Problem to solve
Could you reproduce the lines below from the one with "97089524.20 | 610095 |" through the one with "## 2. Bellek Sızıntısı Düzeltmeleri"? Keep both ends and add nothing.

Material supplied
━━━━━━━━━━━━━━━━

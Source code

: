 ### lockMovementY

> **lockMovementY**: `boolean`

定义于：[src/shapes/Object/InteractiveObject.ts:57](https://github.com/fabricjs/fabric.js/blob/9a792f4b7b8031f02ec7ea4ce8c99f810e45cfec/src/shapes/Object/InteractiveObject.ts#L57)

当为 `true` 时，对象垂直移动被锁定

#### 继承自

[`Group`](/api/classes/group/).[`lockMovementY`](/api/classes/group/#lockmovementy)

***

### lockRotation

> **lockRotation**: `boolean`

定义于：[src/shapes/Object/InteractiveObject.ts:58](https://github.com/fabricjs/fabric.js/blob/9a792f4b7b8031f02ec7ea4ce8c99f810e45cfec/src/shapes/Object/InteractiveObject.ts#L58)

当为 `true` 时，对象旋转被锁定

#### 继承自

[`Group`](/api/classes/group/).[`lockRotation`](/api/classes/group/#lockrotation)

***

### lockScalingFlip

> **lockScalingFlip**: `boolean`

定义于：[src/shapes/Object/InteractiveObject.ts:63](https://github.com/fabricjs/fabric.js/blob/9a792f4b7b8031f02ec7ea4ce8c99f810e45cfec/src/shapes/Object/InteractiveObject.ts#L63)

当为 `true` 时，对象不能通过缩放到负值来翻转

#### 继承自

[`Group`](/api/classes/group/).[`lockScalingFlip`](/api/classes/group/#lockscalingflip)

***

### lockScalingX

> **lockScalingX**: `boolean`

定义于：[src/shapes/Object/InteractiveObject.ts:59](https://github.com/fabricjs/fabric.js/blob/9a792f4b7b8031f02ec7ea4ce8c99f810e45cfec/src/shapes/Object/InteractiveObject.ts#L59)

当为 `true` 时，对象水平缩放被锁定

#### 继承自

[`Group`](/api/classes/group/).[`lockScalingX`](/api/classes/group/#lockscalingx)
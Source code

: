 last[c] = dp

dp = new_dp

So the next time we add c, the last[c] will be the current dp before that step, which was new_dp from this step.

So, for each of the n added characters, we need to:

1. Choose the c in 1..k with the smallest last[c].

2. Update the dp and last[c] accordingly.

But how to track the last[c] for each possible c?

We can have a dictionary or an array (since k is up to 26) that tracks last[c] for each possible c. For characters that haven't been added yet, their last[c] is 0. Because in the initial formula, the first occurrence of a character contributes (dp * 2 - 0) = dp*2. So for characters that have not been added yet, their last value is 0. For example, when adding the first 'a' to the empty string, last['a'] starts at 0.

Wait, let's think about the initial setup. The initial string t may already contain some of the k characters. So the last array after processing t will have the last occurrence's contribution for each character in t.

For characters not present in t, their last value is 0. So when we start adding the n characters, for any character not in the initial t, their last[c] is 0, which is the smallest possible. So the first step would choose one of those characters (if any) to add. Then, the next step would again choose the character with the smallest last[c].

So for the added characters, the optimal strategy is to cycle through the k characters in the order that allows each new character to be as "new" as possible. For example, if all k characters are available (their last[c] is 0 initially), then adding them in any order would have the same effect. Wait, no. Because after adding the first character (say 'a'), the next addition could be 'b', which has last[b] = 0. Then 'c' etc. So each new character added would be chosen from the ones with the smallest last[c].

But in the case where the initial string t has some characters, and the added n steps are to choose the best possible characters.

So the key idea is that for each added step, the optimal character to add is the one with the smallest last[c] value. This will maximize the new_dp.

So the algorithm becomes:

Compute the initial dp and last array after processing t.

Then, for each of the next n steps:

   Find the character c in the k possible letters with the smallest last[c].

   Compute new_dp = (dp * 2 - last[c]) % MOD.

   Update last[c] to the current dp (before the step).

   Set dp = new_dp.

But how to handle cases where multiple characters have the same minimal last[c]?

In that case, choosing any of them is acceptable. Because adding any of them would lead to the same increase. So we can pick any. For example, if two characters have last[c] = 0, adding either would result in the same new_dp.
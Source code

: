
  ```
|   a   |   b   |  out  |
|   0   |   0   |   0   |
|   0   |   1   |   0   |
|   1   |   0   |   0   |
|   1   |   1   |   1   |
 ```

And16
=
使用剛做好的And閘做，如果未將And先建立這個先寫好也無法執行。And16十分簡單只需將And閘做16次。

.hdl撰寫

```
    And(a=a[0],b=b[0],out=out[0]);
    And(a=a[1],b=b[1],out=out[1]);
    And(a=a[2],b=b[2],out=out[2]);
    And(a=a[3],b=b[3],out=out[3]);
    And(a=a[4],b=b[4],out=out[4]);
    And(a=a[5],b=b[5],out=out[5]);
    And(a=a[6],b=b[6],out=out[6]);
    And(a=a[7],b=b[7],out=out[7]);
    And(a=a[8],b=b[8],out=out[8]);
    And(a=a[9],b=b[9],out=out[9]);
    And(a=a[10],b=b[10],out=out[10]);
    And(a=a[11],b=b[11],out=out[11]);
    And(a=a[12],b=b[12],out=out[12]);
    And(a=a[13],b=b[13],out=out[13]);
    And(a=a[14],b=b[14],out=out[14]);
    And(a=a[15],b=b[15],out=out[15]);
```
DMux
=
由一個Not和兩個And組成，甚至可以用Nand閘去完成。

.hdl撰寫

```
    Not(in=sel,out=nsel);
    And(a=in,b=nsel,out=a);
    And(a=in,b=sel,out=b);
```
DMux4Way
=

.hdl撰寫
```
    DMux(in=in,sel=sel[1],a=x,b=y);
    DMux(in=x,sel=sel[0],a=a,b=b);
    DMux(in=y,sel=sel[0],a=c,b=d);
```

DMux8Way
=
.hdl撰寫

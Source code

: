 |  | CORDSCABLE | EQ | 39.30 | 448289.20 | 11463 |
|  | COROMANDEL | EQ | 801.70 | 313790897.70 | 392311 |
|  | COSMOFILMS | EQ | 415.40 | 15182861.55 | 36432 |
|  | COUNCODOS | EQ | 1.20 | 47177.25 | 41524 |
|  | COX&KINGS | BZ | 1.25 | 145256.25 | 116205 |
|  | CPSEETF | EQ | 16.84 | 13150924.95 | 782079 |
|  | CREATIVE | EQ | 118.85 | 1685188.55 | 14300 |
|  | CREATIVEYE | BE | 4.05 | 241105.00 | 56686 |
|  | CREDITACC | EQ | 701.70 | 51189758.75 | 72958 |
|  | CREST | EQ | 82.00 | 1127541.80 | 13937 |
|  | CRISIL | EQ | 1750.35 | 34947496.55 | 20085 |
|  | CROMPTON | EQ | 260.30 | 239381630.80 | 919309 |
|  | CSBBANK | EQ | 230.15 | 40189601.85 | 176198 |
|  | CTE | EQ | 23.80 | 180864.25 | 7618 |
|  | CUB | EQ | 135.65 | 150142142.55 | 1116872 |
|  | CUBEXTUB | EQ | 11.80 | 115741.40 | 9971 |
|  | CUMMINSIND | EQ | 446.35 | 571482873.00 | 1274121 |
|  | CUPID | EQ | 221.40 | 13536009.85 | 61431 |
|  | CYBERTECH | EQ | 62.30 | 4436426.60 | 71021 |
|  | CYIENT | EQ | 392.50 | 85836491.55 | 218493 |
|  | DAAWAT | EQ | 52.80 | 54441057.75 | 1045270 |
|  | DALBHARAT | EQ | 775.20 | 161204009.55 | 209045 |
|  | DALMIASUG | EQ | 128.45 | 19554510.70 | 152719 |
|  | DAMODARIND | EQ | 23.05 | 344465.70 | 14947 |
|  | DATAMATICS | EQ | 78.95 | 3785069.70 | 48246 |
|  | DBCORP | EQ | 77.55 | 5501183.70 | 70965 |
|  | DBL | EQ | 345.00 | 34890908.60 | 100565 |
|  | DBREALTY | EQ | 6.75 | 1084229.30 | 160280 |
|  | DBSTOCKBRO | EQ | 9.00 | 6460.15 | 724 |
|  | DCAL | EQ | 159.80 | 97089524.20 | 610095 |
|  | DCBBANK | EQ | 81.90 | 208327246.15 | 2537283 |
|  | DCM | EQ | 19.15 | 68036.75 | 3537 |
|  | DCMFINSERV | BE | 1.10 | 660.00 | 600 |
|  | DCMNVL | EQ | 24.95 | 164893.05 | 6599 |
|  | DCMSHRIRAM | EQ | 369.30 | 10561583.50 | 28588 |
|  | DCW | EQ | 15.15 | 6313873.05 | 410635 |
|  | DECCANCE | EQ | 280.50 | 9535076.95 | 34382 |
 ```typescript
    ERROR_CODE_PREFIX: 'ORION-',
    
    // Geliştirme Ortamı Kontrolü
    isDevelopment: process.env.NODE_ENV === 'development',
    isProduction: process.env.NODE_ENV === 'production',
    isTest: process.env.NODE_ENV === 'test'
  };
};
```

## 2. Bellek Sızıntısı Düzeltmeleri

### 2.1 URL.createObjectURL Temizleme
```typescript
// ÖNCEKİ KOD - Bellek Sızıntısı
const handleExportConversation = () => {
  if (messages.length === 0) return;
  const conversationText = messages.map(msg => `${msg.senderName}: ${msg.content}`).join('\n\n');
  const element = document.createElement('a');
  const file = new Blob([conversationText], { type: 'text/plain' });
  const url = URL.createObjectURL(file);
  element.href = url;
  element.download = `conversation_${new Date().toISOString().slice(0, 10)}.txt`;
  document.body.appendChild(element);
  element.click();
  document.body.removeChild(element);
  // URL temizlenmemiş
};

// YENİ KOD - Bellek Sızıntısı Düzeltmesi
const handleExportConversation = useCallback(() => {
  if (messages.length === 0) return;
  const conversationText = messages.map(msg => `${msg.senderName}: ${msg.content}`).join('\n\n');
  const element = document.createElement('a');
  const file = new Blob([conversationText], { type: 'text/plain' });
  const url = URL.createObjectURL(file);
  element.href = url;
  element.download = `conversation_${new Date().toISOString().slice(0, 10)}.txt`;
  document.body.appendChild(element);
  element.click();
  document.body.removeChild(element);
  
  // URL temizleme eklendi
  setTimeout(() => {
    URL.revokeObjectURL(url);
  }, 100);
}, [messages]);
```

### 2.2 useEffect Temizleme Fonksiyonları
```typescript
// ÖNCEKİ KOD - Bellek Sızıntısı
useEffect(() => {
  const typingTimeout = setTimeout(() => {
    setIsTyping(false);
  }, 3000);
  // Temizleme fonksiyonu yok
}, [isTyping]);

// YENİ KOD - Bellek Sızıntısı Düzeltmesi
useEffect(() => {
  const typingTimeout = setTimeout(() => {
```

━━━━━━━━━━━━━━━━

Problem solution
|  | DCAL | EQ | 159.80 | 97089524.20 | 610095 |
|  | DCBBANK | EQ | 81.90 | 208327246.15 | 2537283 |
|  | DCM | EQ | 19.15 | 68036.75 | 3537 |
|  | DCMFINSERV | BE | 1.10 | 660.00 | 600 |
|  | DCMNVL | EQ | 24.95 | 164893.05 | 6599 |
|  | DCMSHRIRAM | EQ | 369.30 | 10561583.50 | 28588 |
|  | DCW | EQ | 15.15 | 6313873.05 | 410635 |
|  | DECCANCE | EQ | 280.50 | 9535076.95 | 34382 |
 ```typescript
    ERROR_CODE_PREFIX: 'ORION-',
    
    // Geliştirme Ortamı Kontrolü
    isDevelopment: process.env.NODE_ENV === 'development',
    isProduction: process.env.NODE_ENV === 'production',
    isTest: process.env.NODE_ENV === 'test'
  };
};
```

## 2. Bellek Sızıntısı Düzeltmeleri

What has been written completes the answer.